Harmonie-orkest
2. Satz aus der Sinfonie Nr. 1
Ludwig van Beethoven
Info
De première van de "Eerste symfonie" (geschreven in 1799/1800) vond plaats in Wenen op 2 april 1800, onder leiding van de componist zelf. Ondanks dat het woord in bepaalde opzichten doet denken aan Haydn en Mozart, zijn er duidelijk zeer persoonlijke kenmerken van Beethoven. Het tweede deel (oorspronkelijke toonsoort F majeur) is een anker tussen het nogal pittige eerste deel en het Menuett, dat eerder een Scherzo is.

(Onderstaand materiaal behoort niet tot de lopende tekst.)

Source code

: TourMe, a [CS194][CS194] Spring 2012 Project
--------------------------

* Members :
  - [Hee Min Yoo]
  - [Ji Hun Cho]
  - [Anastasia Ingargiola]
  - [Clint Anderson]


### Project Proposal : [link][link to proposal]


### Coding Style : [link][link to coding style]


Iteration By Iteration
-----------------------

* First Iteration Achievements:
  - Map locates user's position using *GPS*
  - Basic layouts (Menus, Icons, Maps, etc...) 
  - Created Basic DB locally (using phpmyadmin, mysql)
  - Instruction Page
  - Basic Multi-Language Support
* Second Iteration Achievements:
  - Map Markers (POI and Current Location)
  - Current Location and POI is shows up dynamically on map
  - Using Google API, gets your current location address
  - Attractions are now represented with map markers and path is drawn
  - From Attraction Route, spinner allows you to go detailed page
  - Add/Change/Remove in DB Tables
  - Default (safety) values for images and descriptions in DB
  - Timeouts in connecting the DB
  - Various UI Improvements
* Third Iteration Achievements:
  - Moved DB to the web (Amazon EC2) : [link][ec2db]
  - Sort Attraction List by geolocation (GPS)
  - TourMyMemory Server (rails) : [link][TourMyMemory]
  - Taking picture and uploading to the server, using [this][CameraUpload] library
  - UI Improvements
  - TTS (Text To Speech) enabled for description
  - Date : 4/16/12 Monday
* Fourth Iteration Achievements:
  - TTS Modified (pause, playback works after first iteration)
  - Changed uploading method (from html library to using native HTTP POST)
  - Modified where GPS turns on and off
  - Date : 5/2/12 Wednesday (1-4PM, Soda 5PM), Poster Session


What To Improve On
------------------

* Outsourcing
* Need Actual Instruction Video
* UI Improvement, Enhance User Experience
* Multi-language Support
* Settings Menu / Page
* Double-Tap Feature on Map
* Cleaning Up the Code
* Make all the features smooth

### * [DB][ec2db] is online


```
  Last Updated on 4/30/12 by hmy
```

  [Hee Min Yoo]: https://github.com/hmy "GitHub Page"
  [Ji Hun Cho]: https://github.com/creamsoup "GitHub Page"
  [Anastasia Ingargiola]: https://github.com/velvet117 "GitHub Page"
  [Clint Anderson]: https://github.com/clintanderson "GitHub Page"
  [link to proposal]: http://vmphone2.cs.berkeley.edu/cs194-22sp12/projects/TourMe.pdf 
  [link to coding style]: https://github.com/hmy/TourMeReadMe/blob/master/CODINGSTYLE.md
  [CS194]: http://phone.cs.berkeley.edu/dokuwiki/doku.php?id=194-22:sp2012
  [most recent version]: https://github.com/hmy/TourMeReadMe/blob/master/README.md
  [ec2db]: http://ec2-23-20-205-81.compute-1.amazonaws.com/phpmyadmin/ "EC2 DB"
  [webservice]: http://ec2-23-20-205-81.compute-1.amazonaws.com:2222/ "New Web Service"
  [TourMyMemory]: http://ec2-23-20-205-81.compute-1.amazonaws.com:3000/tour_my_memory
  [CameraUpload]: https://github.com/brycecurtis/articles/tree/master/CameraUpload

Formeel gezien is ANDANTE CANTABILE een sonatedeel, waarvan het tweede (overigens contrasterende!) thema – bij (1) – waarschijnlijk omschreven kan worden als een wijziging van het eerste. Beethoven creëert afwisseling en spanning binnen het personage, dat eigenlijk songachtig is, door kleine sleutelpartijen en vooral door de nadruk op gestippelde ritmes. In de korte ontwikkeling – na de dubbele lijn – bereikt hij al snel een zeer verre toonsoort. De recapitulatie - uit (5) - verschilt van de uiteenzetting door de toevoeging van een bewegende tegenstem in zestienden aan het eerste thema, opnieuw een indicatie van het variatiekarakter dat over de sonatevorm heen ligt. In de coda - 10 maten na (9) - verschijnt het hoofdthema voor het eerst in de gebruikelijke 8-matenvorm. Door het hele stuk heen werd het gepresenteerd in een versie gecomprimeerd tot 6 of 7 maten.